#### [Stored data]
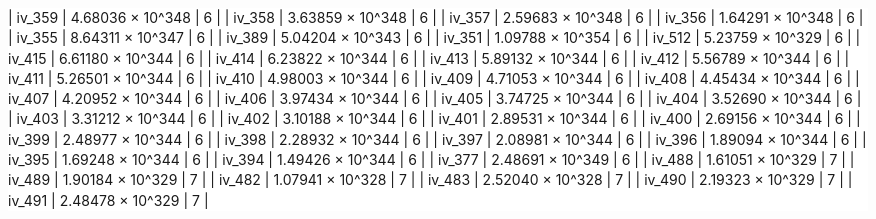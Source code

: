 | iv_359 | 4.68036 × 10^348 | 6 |
| iv_358 | 3.63859 × 10^348 | 6 |
| iv_357 | 2.59683 × 10^348 | 6 |
| iv_356 | 1.64291 × 10^348 | 6 |
| iv_355 | 8.64311 × 10^347 | 6 |
| iv_389 | 5.04204 × 10^343 | 6 |
| iv_351 | 1.09788 × 10^354 | 6 |
| iv_512 | 5.23759 × 10^329 | 6 |
| iv_415 | 6.61180 × 10^344 | 6 |
| iv_414 | 6.23822 × 10^344 | 6 |
| iv_413 | 5.89132 × 10^344 | 6 |
| iv_412 | 5.56789 × 10^344 | 6 |
| iv_411 | 5.26501 × 10^344 | 6 |
| iv_410 | 4.98003 × 10^344 | 6 |
| iv_409 | 4.71053 × 10^344 | 6 |
| iv_408 | 4.45434 × 10^344 | 6 |
| iv_407 | 4.20952 × 10^344 | 6 |
| iv_406 | 3.97434 × 10^344 | 6 |
| iv_405 | 3.74725 × 10^344 | 6 |
| iv_404 | 3.52690 × 10^344 | 6 |
| iv_403 | 3.31212 × 10^344 | 6 |
| iv_402 | 3.10188 × 10^344 | 6 |
| iv_401 | 2.89531 × 10^344 | 6 |
| iv_400 | 2.69156 × 10^344 | 6 |
| iv_399 | 2.48977 × 10^344 | 6 |
| iv_398 | 2.28932 × 10^344 | 6 |
| iv_397 | 2.08981 × 10^344 | 6 |
| iv_396 | 1.89094 × 10^344 | 6 |
| iv_395 | 1.69248 × 10^344 | 6 |
| iv_394 | 1.49426 × 10^344 | 6 |
| iv_377 | 2.48691 × 10^349 | 6 |
| iv_488 | 1.61051 × 10^329 | 7 |
| iv_489 | 1.90184 × 10^329 | 7 |
| iv_482 | 1.07941 × 10^328 | 7 |
| iv_483 | 2.52040 × 10^328 | 7 |
| iv_490 | 2.19323 × 10^329 | 7 |
| iv_491 | 2.48478 × 10^329 | 7 |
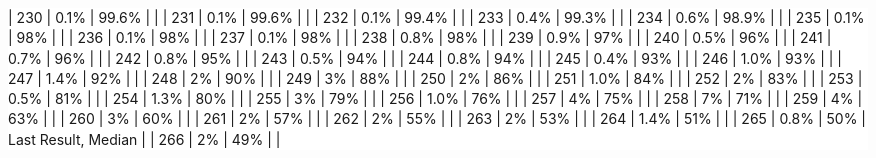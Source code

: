 | 230 | 0.1% | 99.6% |  |
| 231 | 0.1% | 99.6% |  |
| 232 | 0.1% | 99.4% |  |
| 233 | 0.4% | 99.3% |  |
| 234 | 0.6% | 98.9% |  |
| 235 | 0.1% | 98% |  |
| 236 | 0.1% | 98% |  |
| 237 | 0.1% | 98% |  |
| 238 | 0.8% | 98% |  |
| 239 | 0.9% | 97% |  |
| 240 | 0.5% | 96% |  |
| 241 | 0.7% | 96% |  |
| 242 | 0.8% | 95% |  |
| 243 | 0.5% | 94% |  |
| 244 | 0.8% | 94% |  |
| 245 | 0.4% | 93% |  |
| 246 | 1.0% | 93% |  |
| 247 | 1.4% | 92% |  |
| 248 | 2% | 90% |  |
| 249 | 3% | 88% |  |
| 250 | 2% | 86% |  |
| 251 | 1.0% | 84% |  |
| 252 | 2% | 83% |  |
| 253 | 0.5% | 81% |  |
| 254 | 1.3% | 80% |  |
| 255 | 3% | 79% |  |
| 256 | 1.0% | 76% |  |
| 257 | 4% | 75% |  |
| 258 | 7% | 71% |  |
| 259 | 4% | 63% |  |
| 260 | 3% | 60% |  |
| 261 | 2% | 57% |  |
| 262 | 2% | 55% |  |
| 263 | 2% | 53% |  |
| 264 | 1.4% | 51% |  |
| 265 | 0.8% | 50% | Last Result, Median |
| 266 | 2% | 49% |  |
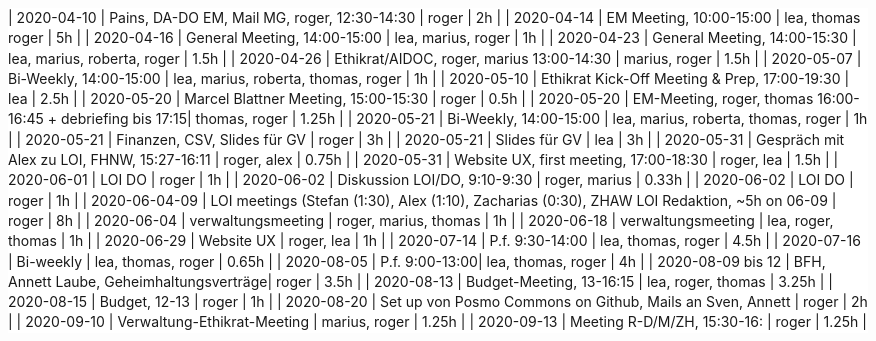 | 2020-04-10 | Pains, DA-DO EM, Mail MG, roger, 12:30-14:30 | roger | 2h |
| 2020-04-14 | EM Meeting,  10:00-15:00 | lea, thomas roger | 5h |
| 2020-04-16 | General Meeting,  14:00-15:00 | lea, marius, roger | 1h |
| 2020-04-23 | General Meeting,  14:00-15:30 | lea, marius, roberta, roger | 1.5h |
| 2020-04-26 | Ethikrat/AIDOC, roger, marius 13:00-14:30 | marius, roger | 1.5h |
| 2020-05-07 | Bi-Weekly, 14:00-15:00 | lea, marius, roberta, thomas, roger | 1h |
| 2020-05-10 | Ethikrat Kick-Off Meeting & Prep, 17:00-19:30 | lea | 2.5h |
| 2020-05-20 | Marcel Blattner Meeting, 15:00-15:30 | roger | 0.5h |
| 2020-05-20 | EM-Meeting, roger, thomas 16:00-16:45 + debriefing bis 17:15| thomas, roger | 1.25h |
| 2020-05-21 | Bi-Weekly, 14:00-15:00 | lea, marius, roberta, thomas, roger | 1h |
| 2020-05-21 | Finanzen, CSV, Slides für GV | roger | 3h |
| 2020-05-21 | Slides für GV | lea | 3h |
| 2020-05-31 | Gespräch mit Alex zu LOI, FHNW, 15:27-16:11 | roger, alex | 0.75h |
| 2020-05-31 | Website UX, first meeting, 17:00-18:30 | roger, lea | 1.5h |
| 2020-06-01 | LOI DO | roger | 1h |
| 2020-06-02 | Diskussion LOI/DO, 9:10-9:30 | roger, marius | 0.33h |
| 2020-06-02 | LOI DO | roger | 1h |
| 2020-06-04-09 | LOI meetings (Stefan (1:30), Alex (1:10), Zacharias (0:30), ZHAW LOI Redaktion, ~5h on 06-09 | roger | 8h |
| 2020-06-04 | verwaltungsmeeting | roger, marius, thomas | 1h |
| 2020-06-18 | verwaltungsmeeting | lea, roger, thomas | 1h |
| 2020-06-29 | Website UX | roger, lea | 1h |
| 2020-07-14 | P.f. 9:30-14:00 | lea, thomas, roger | 4.5h |
| 2020-07-16 | Bi-weekly | lea, thomas, roger | 0.65h |
| 2020-08-05 | P.f. 9:00-13:00| lea, thomas, roger | 4h |
| 2020-08-09 bis 12 | BFH, Annett Laube, Geheimhaltungsverträge| roger | 3.5h |
| 2020-08-13 | Budget-Meeting, 13-16:15 | lea, roger, thomas | 3.25h |
| 2020-08-15 | Budget, 12-13 | roger | 1h |
| 2020-08-20 | Set up von Posmo Commons on Github, Mails an Sven, Annett | roger | 2h |
| 2020-09-10 | Verwaltung-Ethikrat-Meeting  | marius, roger | 1.25h |
| 2020-09-13 | Meeting R-D/M/ZH, 15:30-16:  | roger | 1.25h |
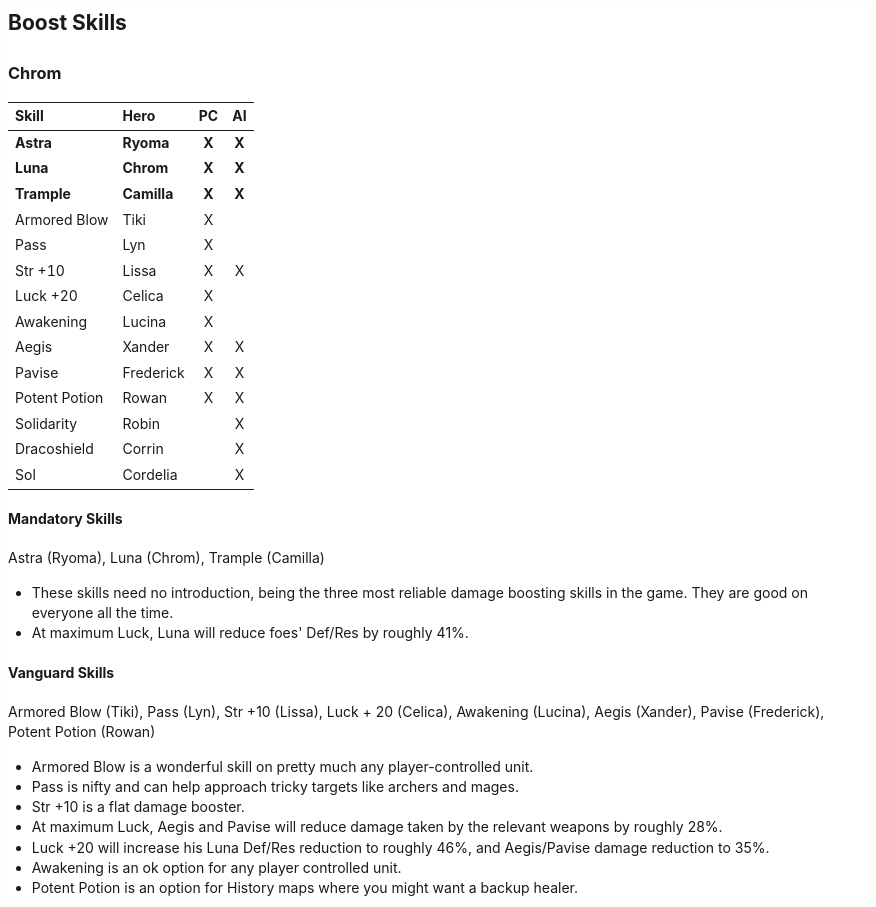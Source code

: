 ## Boost Skills

### Chrom

| Skill         | Hero        |  PC   |  AI   |
| :------------ | :---------- | :---: | :---: |
| **Astra**     | **Ryoma**   | **X** | **X** |
| **Luna**      | **Chrom**   | **X** | **X** |
| **Trample**   | **Camilla** | **X** | **X** |
| Armored Blow  | Tiki        |   X   |       |
| Pass          | Lyn         |   X   |       |
| Str +10       | Lissa       |   X   |   X   |
| Luck +20      | Celica      |   X   |       |
| Awakening     | Lucina      |   X   |       |
| Aegis         | Xander      |   X   |   X   |
| Pavise        | Frederick   |   X   |   X   |
| Potent Potion | Rowan       |   X   |   X   |
| Solidarity    | Robin       |       |   X   |
| Dracoshield   | Corrin      |       |   X   |
| Sol           | Cordelia    |       |   X   |

#### Mandatory Skills

Astra (Ryoma), Luna (Chrom), Trample (Camilla)

- These skills need no introduction, being the three most reliable damage boosting skills in the game. They are good on everyone all the time.
- At maximum Luck, Luna will reduce foes' Def/Res by roughly 41%.

#### Vanguard Skills

Armored Blow (Tiki), Pass (Lyn), Str +10 (Lissa), Luck + 20 (Celica), Awakening (Lucina), Aegis (Xander), Pavise (Frederick), Potent Potion (Rowan)

- Armored Blow is a wonderful skill on pretty much any player-controlled unit.
- Pass is nifty and can help approach tricky targets like archers and mages.
- Str +10 is a flat damage booster.
- At maximum Luck, Aegis and Pavise will reduce damage taken by the relevant weapons by roughly 28%.
- Luck +20 will increase his Luna Def/Res reduction to roughly 46%, and Aegis/Pavise damage reduction to 35%.
- Awakening is an ok option for any player controlled unit.
- Potent Potion is an option for History maps where you might want a backup healer.

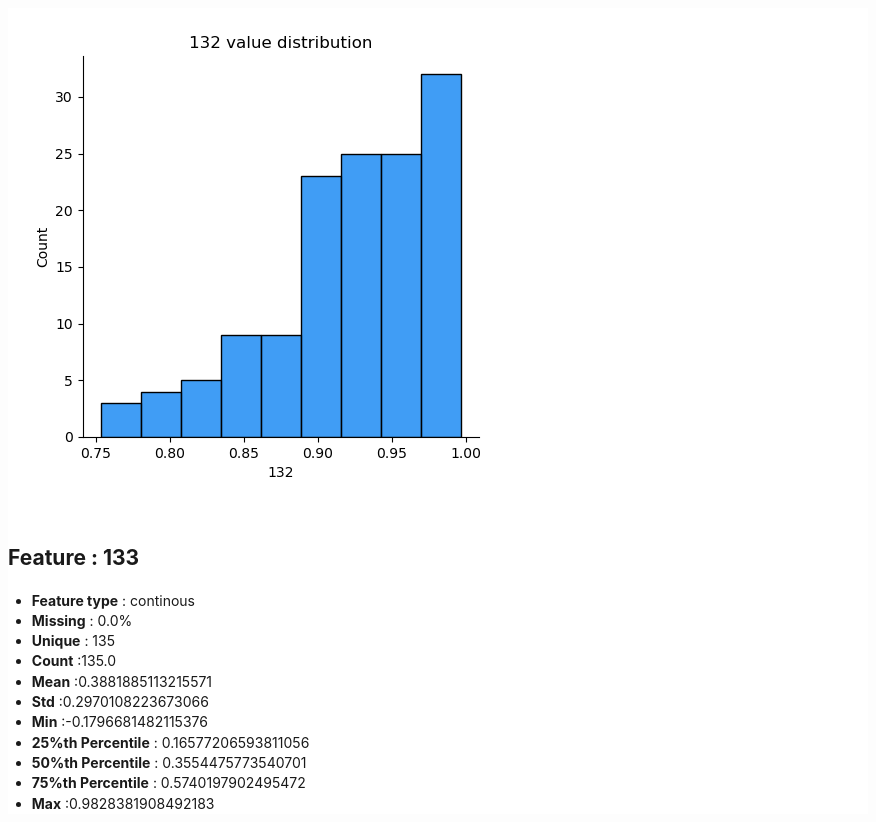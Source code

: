 ![](132.png)
## Feature : 133
- **Feature type** : continous
- **Missing** : 0.0%
- **Unique** : 135
- **Count** :135.0
- **Mean** :0.3881885113215571
- **Std** :0.2970108223673066
- **Min** :-0.1796681482115376
- **25%th Percentile** : 0.16577206593811056
- **50%th Percentile** : 0.3554475773540701
- **75%th Percentile** : 0.5740197902495472
- **Max** :0.9828381908492183
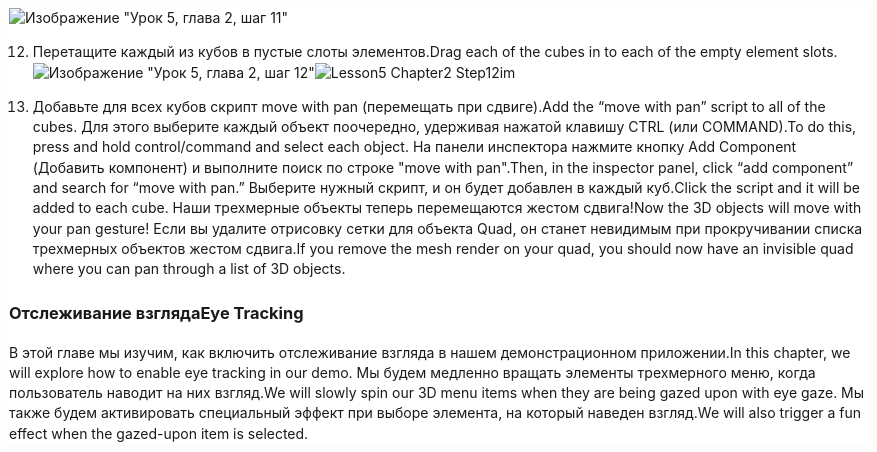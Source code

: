 
![Изображение "Урок 5, глава 2, шаг 11"](images/Lesson5_chapter2_step11im.PNG)



12. <span data-ttu-id="7f3b2-243">Перетащите каждый из кубов в пустые слоты элементов.</span><span class="sxs-lookup"><span data-stu-id="7f3b2-243">Drag each of the cubes in to each of the empty element slots.</span></span>
     <span data-ttu-id="7f3b2-244">![Изображение "Урок 5, глава 2, шаг 12"](images/Lesson5_chapter2_step12im.PNG)</span><span class="sxs-lookup"><span data-stu-id="7f3b2-244">![Lesson5 Chapter2 Step12im](images/Lesson5_chapter2_step12im.PNG)</span></span>
    
13. <span data-ttu-id="7f3b2-245">Добавьте для всех кубов скрипт move with pan (перемещать при сдвиге).</span><span class="sxs-lookup"><span data-stu-id="7f3b2-245">Add the “move with pan” script to all of the cubes.</span></span> <span data-ttu-id="7f3b2-246">Для этого выберите каждый объект поочередно, удерживая нажатой клавишу CTRL (или COMMAND).</span><span class="sxs-lookup"><span data-stu-id="7f3b2-246">To do this, press and hold control/command and select each object.</span></span> <span data-ttu-id="7f3b2-247">На панели инспектора нажмите кнопку Add Component (Добавить компонент) и выполните поиск по строке "move with pan".</span><span class="sxs-lookup"><span data-stu-id="7f3b2-247">Then, in the inspector panel, click “add component” and search for “move with pan.”</span></span> <span data-ttu-id="7f3b2-248">Выберите нужный скрипт, и он будет добавлен в каждый куб.</span><span class="sxs-lookup"><span data-stu-id="7f3b2-248">Click the script and it will be added to each cube.</span></span> <span data-ttu-id="7f3b2-249">Наши трехмерные объекты теперь перемещаются жестом сдвига!</span><span class="sxs-lookup"><span data-stu-id="7f3b2-249">Now the 3D objects will move with your pan gesture!</span></span> <span data-ttu-id="7f3b2-250">Если вы удалите отрисовку сетки для объекта Quad, он станет невидимым при прокручивании списка трехмерных объектов жестом сдвига.</span><span class="sxs-lookup"><span data-stu-id="7f3b2-250">If you remove the mesh render on your quad, you should now have an invisible quad where you can pan through a list of 3D objects.</span></span>

### <a name="eye-tracking"></a><span data-ttu-id="7f3b2-251">Отслеживание взгляда</span><span class="sxs-lookup"><span data-stu-id="7f3b2-251">Eye Tracking</span></span>

<span data-ttu-id="7f3b2-252">В этой главе мы изучим, как включить отслеживание взгляда в нашем демонстрационном приложении.</span><span class="sxs-lookup"><span data-stu-id="7f3b2-252">In this chapter, we will explore how to enable eye tracking in our demo.</span></span> <span data-ttu-id="7f3b2-253">Мы будем медленно вращать элементы трехмерного меню, когда пользователь наводит на них взгляд.</span><span class="sxs-lookup"><span data-stu-id="7f3b2-253">We will slowly spin our 3D menu items when they are being gazed upon with eye gaze.</span></span> <span data-ttu-id="7f3b2-254">Мы также будем активировать специальный эффект при выборе элемента, на который наведен взгляд.</span><span class="sxs-lookup"><span data-stu-id="7f3b2-254">We will also trigger a fun effect when the gazed-upon item is selected.</span></span>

#### [Brief]
Start with the line above that contains "Potent Potion |" and end with the line that contains "#### Vanguard Skills". Write out those lines exactly, and only those.

#### [Final answer]
| Potent Potion | Rowan       |   X   |   X   |
| Solidarity    | Robin       |       |   X   |
| Dracoshield   | Corrin      |       |   X   |
| Sol           | Cordelia    |       |   X   |

#### Mandatory Skills

Astra (Ryoma), Luna (Chrom), Trample (Camilla)

- These skills need no introduction, being the three most reliable damage boosting skills in the game. They are good on everyone all the time.
- At maximum Luck, Luna will reduce foes' Def/Res by roughly 41%.

#### Vanguard Skills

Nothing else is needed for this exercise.